What Was Happiness for Industrial Workers?

During the Industrial Revolution, the British working class lived in poverty and squalor. Their written testimonies capture those conditions — but also how they fought to find fulfillment despite their exploitation and bleak circumstance.

An aquatint by Robert Havell, appearing in George Walker's The Costume of Yorkshire (published in 1814), depicts an early steam train at the beginning of the industrial revolution. (SSPL / Getty Images)

How did industrialization impact not only the prosperity and welfare of the nineteenth-century British working classes but also their “happiness”? That’s the question that Jamie Bronstein sets out to answer in this book — not altogether satisfactorily, as she herself would probably acknowledge, but with a wealth of detail about the emotional lives of Victorian workers and their families along the way.

It is a brave venture into an area of history that was bound to be problematic, in view, first, of the obvious difficulties of defining and measuring such a slippery concept as happiness; and second, of the limitations of Bronstein’s sources, which are mainly the autobiographies and memoirs of contemporaries who may not have been fully representative of their kind. To do her justice, however, she is fully aware of most of this; discusses the difficulties fairly, with reference to the new scholarly field of happiness studies; and has made the best go that probably could be made of such an intractable task. The outcome is fascinating and — within its scarcely avoidable limitations — thoroughly worthwhile.

The main problem with working-class autobiographies is that few working-class men — and even fewer women — wrote them, and the fact that they did write them must mark them off from the majority of their class. They were literate, for a start, which not all working people were, especially early in the century, and usually upwardly mobile, sometimes socially and professionally — giving rise to self-congratulatory “rags to riches” accounts — but most different in terms of their intellectual aspirations. A number of Bronstein’s memoirists broke through the class barrier to become preachers (usually Methodist or Baptist), missionaries, scientists, authors in other genres, and even professors, which of course made them exceptional, and could have affected their recollections of when they had been poorer.
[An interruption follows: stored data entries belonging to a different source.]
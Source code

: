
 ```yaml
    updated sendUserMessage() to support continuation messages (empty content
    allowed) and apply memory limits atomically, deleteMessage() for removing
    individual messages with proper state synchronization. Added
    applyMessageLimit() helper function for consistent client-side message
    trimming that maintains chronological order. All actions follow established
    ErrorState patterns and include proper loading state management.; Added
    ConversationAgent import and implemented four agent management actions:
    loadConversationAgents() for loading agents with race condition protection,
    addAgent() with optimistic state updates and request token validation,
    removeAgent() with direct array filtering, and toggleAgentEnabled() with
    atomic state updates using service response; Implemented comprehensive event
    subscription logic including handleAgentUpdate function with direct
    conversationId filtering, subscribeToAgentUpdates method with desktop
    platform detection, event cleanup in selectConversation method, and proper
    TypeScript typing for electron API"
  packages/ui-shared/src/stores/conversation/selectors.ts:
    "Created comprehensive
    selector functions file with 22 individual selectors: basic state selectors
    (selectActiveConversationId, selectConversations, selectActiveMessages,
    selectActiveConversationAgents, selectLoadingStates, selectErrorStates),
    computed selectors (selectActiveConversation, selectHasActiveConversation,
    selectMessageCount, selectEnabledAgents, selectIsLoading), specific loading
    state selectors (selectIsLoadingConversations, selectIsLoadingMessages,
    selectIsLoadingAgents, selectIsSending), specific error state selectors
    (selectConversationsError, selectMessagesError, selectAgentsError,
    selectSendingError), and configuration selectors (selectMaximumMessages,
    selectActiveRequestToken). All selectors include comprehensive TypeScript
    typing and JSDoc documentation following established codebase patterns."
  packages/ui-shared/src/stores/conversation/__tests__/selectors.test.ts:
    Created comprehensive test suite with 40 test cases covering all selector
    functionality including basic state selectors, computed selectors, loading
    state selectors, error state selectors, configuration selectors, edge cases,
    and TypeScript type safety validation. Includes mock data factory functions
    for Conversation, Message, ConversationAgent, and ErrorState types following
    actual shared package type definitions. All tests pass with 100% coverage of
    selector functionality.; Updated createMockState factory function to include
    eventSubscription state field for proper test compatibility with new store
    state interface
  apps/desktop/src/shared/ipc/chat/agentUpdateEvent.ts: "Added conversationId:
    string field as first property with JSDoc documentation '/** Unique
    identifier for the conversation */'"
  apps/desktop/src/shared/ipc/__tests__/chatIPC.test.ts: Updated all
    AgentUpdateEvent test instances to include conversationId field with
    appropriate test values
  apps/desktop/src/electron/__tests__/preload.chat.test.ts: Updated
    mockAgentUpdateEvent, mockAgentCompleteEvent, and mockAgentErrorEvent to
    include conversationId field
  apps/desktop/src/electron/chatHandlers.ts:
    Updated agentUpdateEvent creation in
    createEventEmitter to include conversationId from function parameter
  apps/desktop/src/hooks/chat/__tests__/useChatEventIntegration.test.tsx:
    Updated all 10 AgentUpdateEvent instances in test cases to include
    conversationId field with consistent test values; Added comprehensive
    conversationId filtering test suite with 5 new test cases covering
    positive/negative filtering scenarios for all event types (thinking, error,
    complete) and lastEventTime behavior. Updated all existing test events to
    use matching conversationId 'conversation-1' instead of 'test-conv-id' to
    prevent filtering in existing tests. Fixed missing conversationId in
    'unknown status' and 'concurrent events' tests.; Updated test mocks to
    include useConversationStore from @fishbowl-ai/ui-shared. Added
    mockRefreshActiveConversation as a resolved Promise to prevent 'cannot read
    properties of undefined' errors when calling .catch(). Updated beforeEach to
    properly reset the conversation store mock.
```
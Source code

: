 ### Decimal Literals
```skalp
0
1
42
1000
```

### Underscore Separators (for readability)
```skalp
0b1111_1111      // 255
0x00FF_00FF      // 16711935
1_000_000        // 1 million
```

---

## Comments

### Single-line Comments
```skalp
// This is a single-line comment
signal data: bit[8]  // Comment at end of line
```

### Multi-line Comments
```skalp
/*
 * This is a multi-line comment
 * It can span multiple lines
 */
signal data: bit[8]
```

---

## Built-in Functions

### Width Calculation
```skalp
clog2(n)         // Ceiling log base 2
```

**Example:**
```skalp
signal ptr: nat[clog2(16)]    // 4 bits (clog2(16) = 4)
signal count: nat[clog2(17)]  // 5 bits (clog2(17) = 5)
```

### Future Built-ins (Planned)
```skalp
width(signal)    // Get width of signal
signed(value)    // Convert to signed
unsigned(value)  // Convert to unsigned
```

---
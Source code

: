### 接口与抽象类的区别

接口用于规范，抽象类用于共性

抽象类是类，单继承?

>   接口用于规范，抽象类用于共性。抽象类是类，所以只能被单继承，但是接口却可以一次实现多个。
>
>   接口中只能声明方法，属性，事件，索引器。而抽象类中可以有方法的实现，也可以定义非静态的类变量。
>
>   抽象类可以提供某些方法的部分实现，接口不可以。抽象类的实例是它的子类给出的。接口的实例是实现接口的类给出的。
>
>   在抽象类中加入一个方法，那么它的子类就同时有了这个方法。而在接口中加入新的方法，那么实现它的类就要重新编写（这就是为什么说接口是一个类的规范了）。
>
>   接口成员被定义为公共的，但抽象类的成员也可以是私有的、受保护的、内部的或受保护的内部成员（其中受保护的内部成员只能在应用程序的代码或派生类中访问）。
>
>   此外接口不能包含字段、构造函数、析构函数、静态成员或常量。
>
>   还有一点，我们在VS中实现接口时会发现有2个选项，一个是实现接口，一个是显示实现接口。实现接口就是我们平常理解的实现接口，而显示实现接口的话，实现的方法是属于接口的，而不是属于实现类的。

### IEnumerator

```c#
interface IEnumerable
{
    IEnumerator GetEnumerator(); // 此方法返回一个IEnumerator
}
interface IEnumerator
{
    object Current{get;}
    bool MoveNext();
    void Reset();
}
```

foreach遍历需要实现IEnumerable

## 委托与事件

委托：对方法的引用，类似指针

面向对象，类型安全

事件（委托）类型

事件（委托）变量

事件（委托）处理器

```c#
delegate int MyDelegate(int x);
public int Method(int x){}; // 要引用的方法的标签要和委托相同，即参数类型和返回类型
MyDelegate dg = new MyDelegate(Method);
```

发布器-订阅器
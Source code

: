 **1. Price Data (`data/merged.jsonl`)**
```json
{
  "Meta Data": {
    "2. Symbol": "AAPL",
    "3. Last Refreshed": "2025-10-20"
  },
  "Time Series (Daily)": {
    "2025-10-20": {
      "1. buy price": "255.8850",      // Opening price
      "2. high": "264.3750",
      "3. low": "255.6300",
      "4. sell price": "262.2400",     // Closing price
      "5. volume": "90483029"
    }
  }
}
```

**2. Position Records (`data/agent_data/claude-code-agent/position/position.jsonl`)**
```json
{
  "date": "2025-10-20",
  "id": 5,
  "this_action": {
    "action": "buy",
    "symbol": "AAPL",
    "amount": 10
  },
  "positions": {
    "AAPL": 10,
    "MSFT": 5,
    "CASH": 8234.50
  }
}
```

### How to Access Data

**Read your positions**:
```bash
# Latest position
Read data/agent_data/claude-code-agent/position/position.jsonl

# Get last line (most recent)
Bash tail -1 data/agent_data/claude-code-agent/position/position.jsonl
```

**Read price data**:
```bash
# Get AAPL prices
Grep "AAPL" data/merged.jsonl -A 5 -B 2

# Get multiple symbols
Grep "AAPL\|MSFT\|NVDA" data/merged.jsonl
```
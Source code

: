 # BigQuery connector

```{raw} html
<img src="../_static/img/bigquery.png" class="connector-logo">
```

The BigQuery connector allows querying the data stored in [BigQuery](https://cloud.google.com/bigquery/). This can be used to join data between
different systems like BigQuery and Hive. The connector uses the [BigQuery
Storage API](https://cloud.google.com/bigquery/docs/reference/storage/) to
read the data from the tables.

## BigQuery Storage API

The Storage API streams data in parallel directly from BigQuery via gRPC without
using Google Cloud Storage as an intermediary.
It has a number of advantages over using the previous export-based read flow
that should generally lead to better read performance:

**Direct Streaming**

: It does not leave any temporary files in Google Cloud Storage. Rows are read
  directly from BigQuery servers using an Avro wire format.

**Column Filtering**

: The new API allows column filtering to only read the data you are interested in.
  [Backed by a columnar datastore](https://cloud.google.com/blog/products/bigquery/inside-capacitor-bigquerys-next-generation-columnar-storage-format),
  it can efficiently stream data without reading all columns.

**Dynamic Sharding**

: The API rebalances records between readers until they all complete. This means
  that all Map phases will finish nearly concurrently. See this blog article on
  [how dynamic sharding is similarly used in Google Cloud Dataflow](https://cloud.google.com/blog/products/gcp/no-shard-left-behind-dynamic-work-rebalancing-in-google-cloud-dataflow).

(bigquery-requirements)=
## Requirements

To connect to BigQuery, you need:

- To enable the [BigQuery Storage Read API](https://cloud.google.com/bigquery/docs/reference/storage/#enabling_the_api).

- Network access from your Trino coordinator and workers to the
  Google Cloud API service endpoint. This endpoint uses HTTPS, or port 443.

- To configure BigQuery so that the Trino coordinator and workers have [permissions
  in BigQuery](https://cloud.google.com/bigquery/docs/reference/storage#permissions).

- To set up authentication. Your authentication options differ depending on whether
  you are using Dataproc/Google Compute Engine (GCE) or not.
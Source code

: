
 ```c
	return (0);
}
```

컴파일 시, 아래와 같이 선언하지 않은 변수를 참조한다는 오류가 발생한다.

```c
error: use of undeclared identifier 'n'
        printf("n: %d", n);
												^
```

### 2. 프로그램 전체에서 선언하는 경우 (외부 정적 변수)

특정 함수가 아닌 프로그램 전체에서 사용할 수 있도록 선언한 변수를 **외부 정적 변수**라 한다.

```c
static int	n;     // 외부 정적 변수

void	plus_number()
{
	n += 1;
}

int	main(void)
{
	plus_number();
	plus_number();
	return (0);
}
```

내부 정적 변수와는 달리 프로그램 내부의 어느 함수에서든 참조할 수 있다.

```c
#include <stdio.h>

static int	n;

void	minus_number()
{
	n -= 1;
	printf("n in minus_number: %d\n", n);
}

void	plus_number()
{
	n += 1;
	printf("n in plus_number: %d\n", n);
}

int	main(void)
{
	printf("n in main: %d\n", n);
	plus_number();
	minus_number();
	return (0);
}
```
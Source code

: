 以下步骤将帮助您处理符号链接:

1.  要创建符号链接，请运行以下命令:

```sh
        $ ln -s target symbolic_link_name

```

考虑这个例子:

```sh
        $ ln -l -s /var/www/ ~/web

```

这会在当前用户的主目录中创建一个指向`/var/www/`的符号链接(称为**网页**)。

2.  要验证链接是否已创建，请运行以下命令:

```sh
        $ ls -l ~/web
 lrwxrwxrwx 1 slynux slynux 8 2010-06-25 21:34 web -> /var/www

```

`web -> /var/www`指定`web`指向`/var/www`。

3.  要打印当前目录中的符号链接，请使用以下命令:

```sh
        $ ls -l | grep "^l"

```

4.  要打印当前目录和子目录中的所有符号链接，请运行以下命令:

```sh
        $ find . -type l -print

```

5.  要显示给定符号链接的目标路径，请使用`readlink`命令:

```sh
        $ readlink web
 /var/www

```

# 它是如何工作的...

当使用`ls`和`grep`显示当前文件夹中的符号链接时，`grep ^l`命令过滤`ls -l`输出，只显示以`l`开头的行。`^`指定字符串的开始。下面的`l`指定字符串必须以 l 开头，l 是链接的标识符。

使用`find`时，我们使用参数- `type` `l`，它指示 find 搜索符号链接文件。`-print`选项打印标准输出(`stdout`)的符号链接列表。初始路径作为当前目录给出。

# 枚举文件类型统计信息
Most were elderly, which gave them a lot to look back on, but also a particular perspective to look back on it from. More rural laborers than urban ones wrote about themselves. There are very few accounts penned by factory workers during the course of their working lives, when of course they wouldn’t have had much opportunity. The paucity of direct evidence from women is clearly the most serious lack, although their absence is significant in itself. These qualifications must raise doubts about whether any generalized account of British working-class lives derived almost exclusively from this kind of evidence can be relied upon on its own.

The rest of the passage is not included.